BEGIN

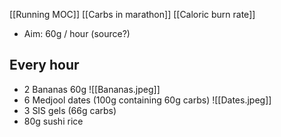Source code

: [[Running MOC]]
[[Carbs in marathon]]
[[Caloric burn rate]]

- Aim: 60g / hour (source?)
## Every hour
- 2 Bananas 60g
![[Bananas.jpeg]]
- 6 Medjool dates (100g containing  60g carbs)
![[Dates.jpeg]]
-  3 SIS gels (66g carbs)
- 80g sushi rice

END

Exercise:
The data above should be repeated in full and exactly, with no pictures carried over.

Result of this task:
Source code

: [[Running MOC]]
[[Carbs in marathon]]
[[Caloric burn rate]]

- Aim: 60g / hour (source?)
## Every hour
- 2 Bananas 60g
![[Bananas.jpeg]]
- 6 Medjool dates (100g containing  60g carbs)
![[Dates.jpeg]]
-  3 SIS gels (66g carbs)
- 80g sushi rice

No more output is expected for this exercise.